◆ **PROVIDED RECORDS**
>>>>>

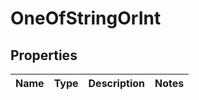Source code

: 
# OneOfStringOrInt

## Properties
| Name | Type | Description | Notes |
| ------------ | ------------- | ------------- | ------------- |



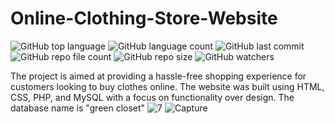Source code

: # Online-Clothing-Store-Website
![GitHub top language](https://img.shields.io/github/languages/top/shihabmuhtasim/Online-Clothing-Store-Website?color=7CC0F5) 
![GitHub language count](https://img.shields.io/github/languages/count/shihabmuhtasim/Online-Clothing-Store-Website?color=CC99FF) 
![GitHub last commit](https://img.shields.io/github/last-commit/shihabmuhtasim/Online-Clothing-Store-Website?color=CC99FF) 
![GitHub repo file count](https://img.shields.io/github/directory-file-count/shihabmuhtasim/Online-Clothing-Store-Website?color=CC99FF)
![GitHub repo size](https://img.shields.io/github/repo-size/shihabmuhtasim/Online-Clothing-Store-Website?color=CC99FF)
![GitHub watchers](https://img.shields.io/github/watchers/shihabmuhtasim/Online-Clothing-Store-Website?style=social)

The project is aimed at providing a hassle-free shopping experience for customers looking to buy clothes online. The website was built using HTML, CSS, PHP, and MySQL with a focus on functionality over design.
The database name is "green closet"
![7](https://user-images.githubusercontent.com/92597456/233393205-ac9180c5-ad3d-47e4-8505-8c43eec2879e.png)
![Capture](https://user-images.githubusercontent.com/92597456/232618394-30b5d51d-dd14-4500-9494-477f2bc76b01.PNG)
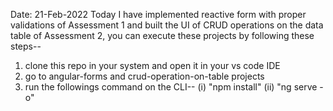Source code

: Date: 21-Feb-2022
Today I have implemented reactive form with proper validations of Assessment 1 and built the UI of CRUD operations on the data table of Assessment 2, you can execute these projects by following these steps--
1. clone this repo in your system and open it in your vs code IDE
2. go to angular-forms and crud-operation-on-table projects
3. run the followings command on the CLI--
   (i) "npm install"
   (ii) "ng serve -o"

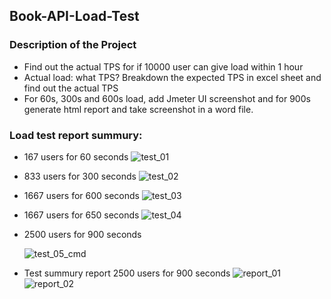 
## Book-API-Load-Test


### Description of the Project
- Find out the actual TPS for if 10000 user can give load within 1 hour
- Actual load: what TPS? Breakdown the expected TPS in excel sheet and find out the actual TPS
- For 60s, 300s and 600s load, add Jmeter UI screenshot and for 900s generate html report and take screenshot in a word file.


### Load test report summury:
- 167 users for 60 seconds
![test_01](https://user-images.githubusercontent.com/108132871/176881465-921d443f-76e5-4b9a-bc03-3c432d029b2b.png)

- 833 users for 300 seconds
![test_02](https://user-images.githubusercontent.com/108132871/176881850-38e1a8fb-e1ff-40cb-ba57-7119d679ef95.png)

- 1667 users for 600 seconds
![test_03](https://user-images.githubusercontent.com/108132871/176881880-7ce33e74-8dd9-4272-be89-d12a0ff99b5f.png)

- 1667 users for 650 seconds
![test_04](https://user-images.githubusercontent.com/108132871/176882285-271059cf-f089-4704-b95d-846629c0ca2d.png)

- 2500 users for 900 seconds

  ![test_05_cmd](https://user-images.githubusercontent.com/108132871/176882289-50839707-7b49-4fa6-b74e-717d72dc6f2f.png)

- Test summury report 2500 users for 900 seconds
![report_01](https://user-images.githubusercontent.com/108132871/176882880-8d3b7c5c-494a-45da-bb45-2caccc2b2fb4.png)
![report_02](https://user-images.githubusercontent.com/108132871/176882812-f21eb1d2-26ad-4c0f-ac17-cbee6a226024.png)
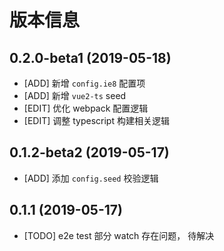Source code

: # 版本信息
## 0.2.0-beta1 (2019-05-18)
* [ADD] 新增 `config.ie8` 配置项
* [ADD] 新增 `vue2-ts` seed
* [EDIT] 优化 webpack 配置逻辑
* [EDIT] 调整 typescript 构建相关逻辑

## 0.1.2-beta2 (2019-05-17)
* [ADD] 添加 `config.seed` 校验逻辑

## 0.1.1 (2019-05-17)
* [TODO] e2e test 部分 watch 存在问题， 待解决
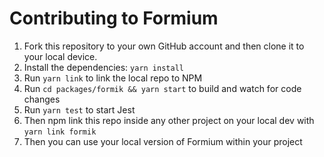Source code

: # Contributing to Formium

1. Fork this repository to your own GitHub account and then clone it to your local device.
2. Install the dependencies: `yarn install`
3. Run `yarn link` to link the local repo to NPM
4. Run `cd packages/formik && yarn start` to build and watch for code changes
5. Run `yarn test` to start Jest
6. Then npm link this repo inside any other project on your local dev with `yarn link formik`
7. Then you can use your local version of Formium within your project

<<<<<

◆ **WORK INSTRUCTION**
A word-for-word repetition of the data above, without pictures, is the expected answer.

◆ **ANSWER SECTION**
Source code

: 
# OneOfStringOrInt

## Properties
| Name | Type | Description | Notes |
| ------------ | ------------- | ------------- | ------------- |



Source code

: # Online-Clothing-Store-Website
![GitHub top language](https://img.shields.io/github/languages/top/shihabmuhtasim/Online-Clothing-Store-Website?color=7CC0F5) 
![GitHub language count](https://img.shields.io/github/languages/count/shihabmuhtasim/Online-Clothing-Store-Website?color=CC99FF) 
![GitHub last commit](https://img.shields.io/github/last-commit/shihabmuhtasim/Online-Clothing-Store-Website?color=CC99FF) 
![GitHub repo file count](https://img.shields.io/github/directory-file-count/shihabmuhtasim/Online-Clothing-Store-Website?color=CC99FF)
![GitHub repo size](https://img.shields.io/github/repo-size/shihabmuhtasim/Online-Clothing-Store-Website?color=CC99FF)
![GitHub watchers](https://img.shields.io/github/watchers/shihabmuhtasim/Online-Clothing-Store-Website?style=social)

The project is aimed at providing a hassle-free shopping experience for customers looking to buy clothes online. The website was built using HTML, CSS, PHP, and MySQL with a focus on functionality over design.
The database name is "green closet"
![7](https://user-images.githubusercontent.com/92597456/233393205-ac9180c5-ad3d-47e4-8505-8c43eec2879e.png)
![Capture](https://user-images.githubusercontent.com/92597456/232618394-30b5d51d-dd14-4500-9494-477f2bc76b01.PNG)
Source code

: Date: 21-Feb-2022
Today I have implemented reactive form with proper validations of Assessment 1 and built the UI of CRUD operations on the data table of Assessment 2, you can execute these projects by following these steps--
1. clone this repo in your system and open it in your vs code IDE
2. go to angular-forms and crud-operation-on-table projects
3. run the followings command on the CLI--
   (i) "npm install"
   (ii) "ng serve -o"

## Book-API-Load-Test


### Description of the Project
- Find out the actual TPS for if 10000 user can give load within 1 hour
- Actual load: what TPS? Breakdown the expected TPS in excel sheet and find out the actual TPS
- For 60s, 300s and 600s load, add Jmeter UI screenshot and for 900s generate html report and take screenshot in a word file.


### Load test report summury:
- 167 users for 60 seconds
![test_01](https://user-images.githubusercontent.com/108132871/176881465-921d443f-76e5-4b9a-bc03-3c432d029b2b.png)

- 833 users for 300 seconds
![test_02](https://user-images.githubusercontent.com/108132871/176881850-38e1a8fb-e1ff-40cb-ba57-7119d679ef95.png)

- 1667 users for 600 seconds
![test_03](https://user-images.githubusercontent.com/108132871/176881880-7ce33e74-8dd9-4272-be89-d12a0ff99b5f.png)

- 1667 users for 650 seconds
![test_04](https://user-images.githubusercontent.com/108132871/176882285-271059cf-f089-4704-b95d-846629c0ca2d.png)

- 2500 users for 900 seconds

  ![test_05_cmd](https://user-images.githubusercontent.com/108132871/176882289-50839707-7b49-4fa6-b74e-717d72dc6f2f.png)

- Test summury report 2500 users for 900 seconds
![report_01](https://user-images.githubusercontent.com/108132871/176882880-8d3b7c5c-494a-45da-bb45-2caccc2b2fb4.png)
![report_02](https://user-images.githubusercontent.com/108132871/176882812-f21eb1d2-26ad-4c0f-ac17-cbee6a226024.png)
Source code

: # 版本信息
## 0.2.0-beta1 (2019-05-18)
* [ADD] 新增 `config.ie8` 配置项
* [ADD] 新增 `vue2-ts` seed
* [EDIT] 优化 webpack 配置逻辑
* [EDIT] 调整 typescript 构建相关逻辑

## 0.1.2-beta2 (2019-05-17)
* [ADD] 添加 `config.seed` 校验逻辑

## 0.1.1 (2019-05-17)
* [TODO] e2e test 部分 watch 存在问题， 待解决
Source code

: # Contributing to Formium

1. Fork this repository to your own GitHub account and then clone it to your local device.
2. Install the dependencies: `yarn install`
3. Run `yarn link` to link the local repo to NPM
4. Run `cd packages/formik && yarn start` to build and watch for code changes
5. Run `yarn test` to start Jest
6. Then npm link this repo inside any other project on your local dev with `yarn link formik`
7. Then you can use your local version of Formium within your project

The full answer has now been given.